**Directions**
For the data that follows, give the number of lines in which "Descrizione" appears. Add nothing to it.

(Pictures paired with source code)
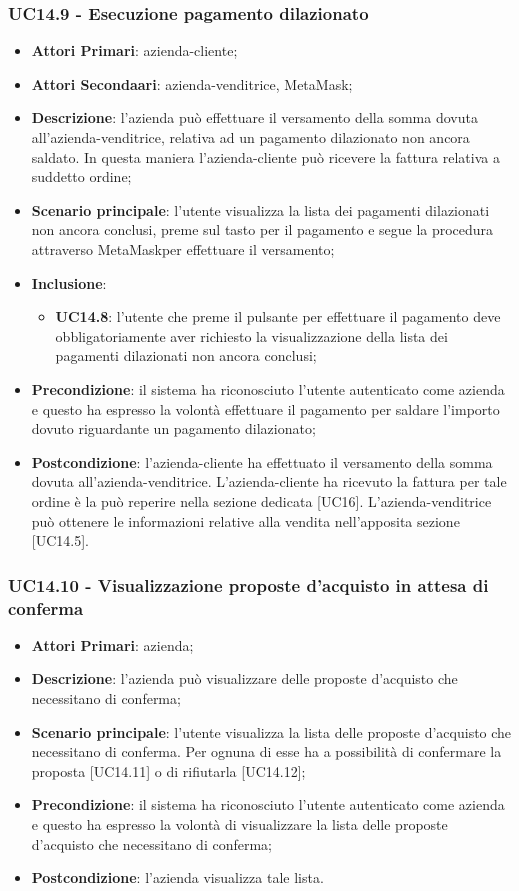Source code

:\subsubsection{UC14.9 - Esecuzione pagamento dilazionato}
\begin{itemize}
	\item \textbf{Attori Primari}: azienda-cliente;
	\item \textbf{Attori Secondaari}: azienda-venditrice, MetaMask\glo;
	\item \textbf{Descrizione}: l'azienda può effettuare il versamento della somma dovuta all'azienda-venditrice, relativa ad un pagamento dilazionato non ancora saldato. In questa maniera l'azienda-cliente può ricevere la fattura relativa a suddetto ordine;
	\item \textbf{Scenario principale}: l'utente visualizza la lista dei pagamenti dilazionati non ancora conclusi, preme sul tasto per il pagamento e segue la procedura attraverso MetaMask\glosp per effettuare il versamento;
	\item \textbf{Inclusione}: 
	\begin{itemize}
		\item \textbf{UC14.8}: l'utente che preme il pulsante per effettuare il pagamento deve obbligatoriamente aver richiesto la visualizzazione della lista dei pagamenti dilazionati non ancora conclusi;
	\end{itemize}
	\item \textbf{Precondizione}: il sistema ha riconosciuto l'utente autenticato come azienda e questo ha espresso la volontà effettuare il pagamento per saldare l'importo dovuto riguardante un pagamento dilazionato;
	\item \textbf{Postcondizione}: l'azienda-cliente ha effettuato il versamento della somma dovuta all'azienda-venditrice. L'azienda-cliente ha ricevuto la fattura per tale ordine è la può reperire nella sezione dedicata [UC16]. L'azienda-venditrice può ottenere le informazioni relative alla vendita nell'apposita sezione [UC14.5].
\end{itemize}
\subsubsection{UC14.10 - Visualizzazione proposte d'acquisto in attesa di conferma}
\begin{itemize}
	\item \textbf{Attori Primari}: azienda;
	\item \textbf{Descrizione}: l'azienda può visualizzare delle proposte d'acquisto che necessitano di conferma;
	\item \textbf{Scenario principale}: l'utente visualizza la lista delle proposte d'acquisto che necessitano di conferma. Per ognuna di esse ha a possibilità di confermare la proposta [UC14.11] o di rifiutarla [UC14.12];
	\item \textbf{Precondizione}: il sistema ha riconosciuto l'utente autenticato come azienda e questo ha espresso la volontà di visualizzare la lista delle proposte d'acquisto che necessitano di conferma;
	\item \textbf{Postcondizione}: l'azienda visualizza tale lista.
\end{itemize}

**Task answer**
2